Disagreed that the evolutionarily salient goal is to more accurately percieve reality. It is instead to be better able to make predictions about future events that are salient to pursuit of goals. I will thus percieve colors and sounds preferentially that have something to do with my survival, whereas a bee will percieve other colors much better because they are salient to it. Understanding reality is well and good, but it is really making pertinent predictions that matters.

For humans a critical part of our reality is the social world. Thus we are designed to learn how to communicate with each other and to predict others’ behaviors. We are designed to be able to make predictions for future events of the behavior of others associated with particular communications.

We experience exemplars that are associated with words and from that develop prototypes of what that word means - sort of the middle of the multidimensional fuzzy space created by those exemplars. Enough round objects are called “balls” so that the child begins to call round objects “balls”.

We use abstract prototypes to focus our attention and expectations. Some are hardwired (that is how various illusions work); some are learned. But we are thereby primed to experience what we expect to experience. If those predictions fail us then we modify our prototype when we can. Calling the orange a “ball” was corrected; calling the red balloon a “ball” was corrected - the child learns to remove objects that are eaten and that float from the “ball” space. We will learn words and concepts pertinent to success within the social world in which we must exist, but my prototype of many words and concepts may not be the exact same as yours, even if our fuzzy conceptual spaces overlap enough for most practical purposes.

Yes we are hardwired to learn this and Pinker’s Words and Rules is a brilliant exposition of the process. Yes plasticity to various degrees is built in so that we can adapt to the specifics of the circumstance. In short some neural development is experience independent and some is experience expectant.

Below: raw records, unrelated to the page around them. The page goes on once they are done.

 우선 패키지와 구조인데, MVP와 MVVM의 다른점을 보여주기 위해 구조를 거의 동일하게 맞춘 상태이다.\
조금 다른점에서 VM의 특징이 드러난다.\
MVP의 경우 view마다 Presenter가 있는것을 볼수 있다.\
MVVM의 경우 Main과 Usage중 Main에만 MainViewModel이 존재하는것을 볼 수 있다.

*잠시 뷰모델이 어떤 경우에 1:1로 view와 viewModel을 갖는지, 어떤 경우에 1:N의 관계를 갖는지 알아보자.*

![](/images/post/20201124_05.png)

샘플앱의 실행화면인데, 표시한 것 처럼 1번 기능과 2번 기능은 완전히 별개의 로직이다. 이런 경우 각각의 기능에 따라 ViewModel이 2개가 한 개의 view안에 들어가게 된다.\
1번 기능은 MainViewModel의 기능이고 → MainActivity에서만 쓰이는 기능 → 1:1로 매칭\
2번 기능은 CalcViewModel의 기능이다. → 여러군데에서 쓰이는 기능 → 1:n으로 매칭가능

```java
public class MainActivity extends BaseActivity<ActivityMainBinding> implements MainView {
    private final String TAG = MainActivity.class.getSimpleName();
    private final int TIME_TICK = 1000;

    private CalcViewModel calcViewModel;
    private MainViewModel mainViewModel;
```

As to how attention is focused and why, yes, lots of research has been done. I’ll take a different angle than boldface. Our Drives prime us to be sensitive to that which will satisfy the drive. For example, if I am very hungry, I will be primed to attend to the smell of food even over a picture of a pretty girl. Our Prototypes, some inborn/some learned, prime us to attend to particular features. We are bootstrapped up with a set of these. Babies are designed to preferentially attend to faces and high pitched voices, doing that gets rewarded with food and warmth and slowly the prototype of a particular Mom develops. So that the drive for food and comfort is coupled then with attending to stimulii associated with her. The needy sound of “Mamama” gets associated with that entity responding and the word “mama” is refined from “I want something” to mother.

And on it goes. From the level of individual development up through societal development as well.

Before this thread totally dies, I would also like to chime in that Finnagain has a most valuable point in connecting the basic process that occurs at fundamental levels to the processes used by societies at large.

Chaos theory teaches us that many complex nonlinear systems are self-similar at different levels of analysis. “We”, from the basic processes of sensory perception within sensory organs themselves, to the level of societies, are such complex nonlinear systems.

The basic top-down/bottom-up interactive hypothetitco-inductive processes are present at multiple levels of analysis, with the power to make meaningful predictions and the trap of illusions present at all levels as well.

We would be unable to function without inductive perceptual processes but need need to be on guard for the times that they will give us false information (perceptual illusions); likewise at the societal level.

Thanks DSeid, I’ve been away on spring break and enjoying Vermont (and a very cuddly brilliant gal), so I’ve been rather busy. I don’t want this thread to die, and I when I get back to Austin tomorrow I should be able to post more.